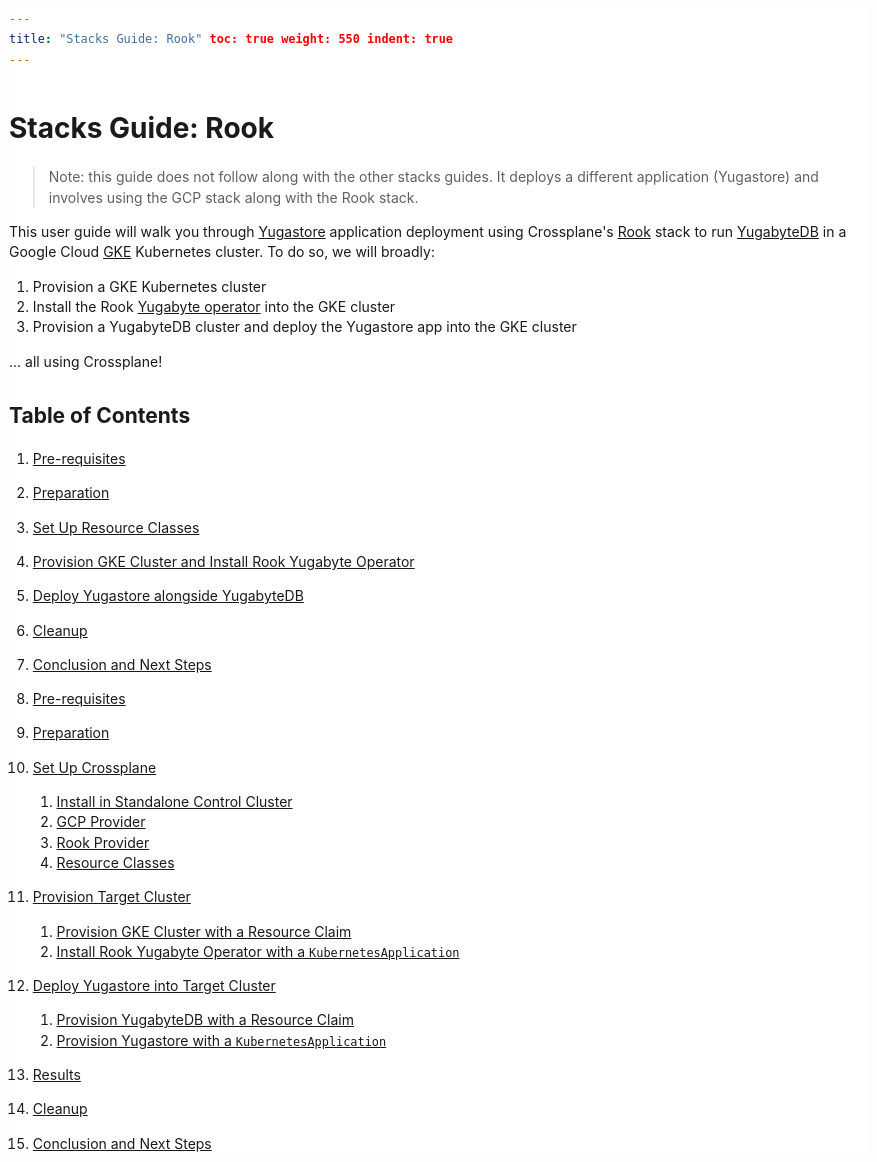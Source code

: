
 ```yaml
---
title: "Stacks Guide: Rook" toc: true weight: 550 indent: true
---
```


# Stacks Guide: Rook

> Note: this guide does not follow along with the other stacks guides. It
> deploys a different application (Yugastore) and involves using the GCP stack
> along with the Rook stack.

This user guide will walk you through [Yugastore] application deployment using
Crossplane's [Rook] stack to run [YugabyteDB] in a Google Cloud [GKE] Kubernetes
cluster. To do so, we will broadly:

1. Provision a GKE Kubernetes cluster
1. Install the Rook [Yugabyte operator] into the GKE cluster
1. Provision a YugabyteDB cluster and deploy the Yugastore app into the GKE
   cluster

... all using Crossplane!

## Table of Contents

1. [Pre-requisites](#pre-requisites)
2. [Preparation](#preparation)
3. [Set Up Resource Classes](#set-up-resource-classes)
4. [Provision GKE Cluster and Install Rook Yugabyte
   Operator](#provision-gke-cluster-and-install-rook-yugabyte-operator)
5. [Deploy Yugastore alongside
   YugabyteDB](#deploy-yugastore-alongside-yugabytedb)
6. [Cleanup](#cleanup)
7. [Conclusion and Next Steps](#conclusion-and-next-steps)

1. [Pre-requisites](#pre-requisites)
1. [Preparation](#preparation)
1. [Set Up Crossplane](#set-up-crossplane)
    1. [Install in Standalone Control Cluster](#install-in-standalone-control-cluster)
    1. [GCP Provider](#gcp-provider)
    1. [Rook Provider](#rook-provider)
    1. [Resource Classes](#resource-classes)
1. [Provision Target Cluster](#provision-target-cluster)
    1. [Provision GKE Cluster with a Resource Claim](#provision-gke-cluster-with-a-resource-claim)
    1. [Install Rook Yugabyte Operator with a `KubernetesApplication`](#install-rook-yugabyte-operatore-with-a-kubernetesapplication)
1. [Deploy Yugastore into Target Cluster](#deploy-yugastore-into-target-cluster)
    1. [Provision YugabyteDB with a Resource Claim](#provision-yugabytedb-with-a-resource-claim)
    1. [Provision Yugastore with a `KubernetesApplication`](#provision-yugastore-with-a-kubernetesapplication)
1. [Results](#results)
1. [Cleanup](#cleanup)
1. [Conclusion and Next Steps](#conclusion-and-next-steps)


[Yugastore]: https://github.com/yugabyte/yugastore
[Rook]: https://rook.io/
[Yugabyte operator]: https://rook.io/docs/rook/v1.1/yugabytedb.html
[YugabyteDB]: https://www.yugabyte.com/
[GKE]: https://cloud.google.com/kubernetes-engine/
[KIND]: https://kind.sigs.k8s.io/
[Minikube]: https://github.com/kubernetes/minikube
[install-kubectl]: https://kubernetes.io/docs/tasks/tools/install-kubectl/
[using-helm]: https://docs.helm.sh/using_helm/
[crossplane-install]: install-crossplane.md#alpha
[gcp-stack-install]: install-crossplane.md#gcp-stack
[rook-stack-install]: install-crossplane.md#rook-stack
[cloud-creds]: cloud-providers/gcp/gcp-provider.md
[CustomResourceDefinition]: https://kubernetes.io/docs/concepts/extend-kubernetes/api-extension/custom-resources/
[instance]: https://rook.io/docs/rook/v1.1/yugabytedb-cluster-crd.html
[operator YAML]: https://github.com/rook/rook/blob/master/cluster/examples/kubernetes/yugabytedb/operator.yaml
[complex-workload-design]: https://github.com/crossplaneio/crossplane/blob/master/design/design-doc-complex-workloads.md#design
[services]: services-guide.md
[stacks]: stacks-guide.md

== Directions ==
Go line by line through the data above and report each one that holds the string "Cleanup".

== Solved exercise ==
6. [Cleanup](#cleanup)
1. [Cleanup](#cleanup)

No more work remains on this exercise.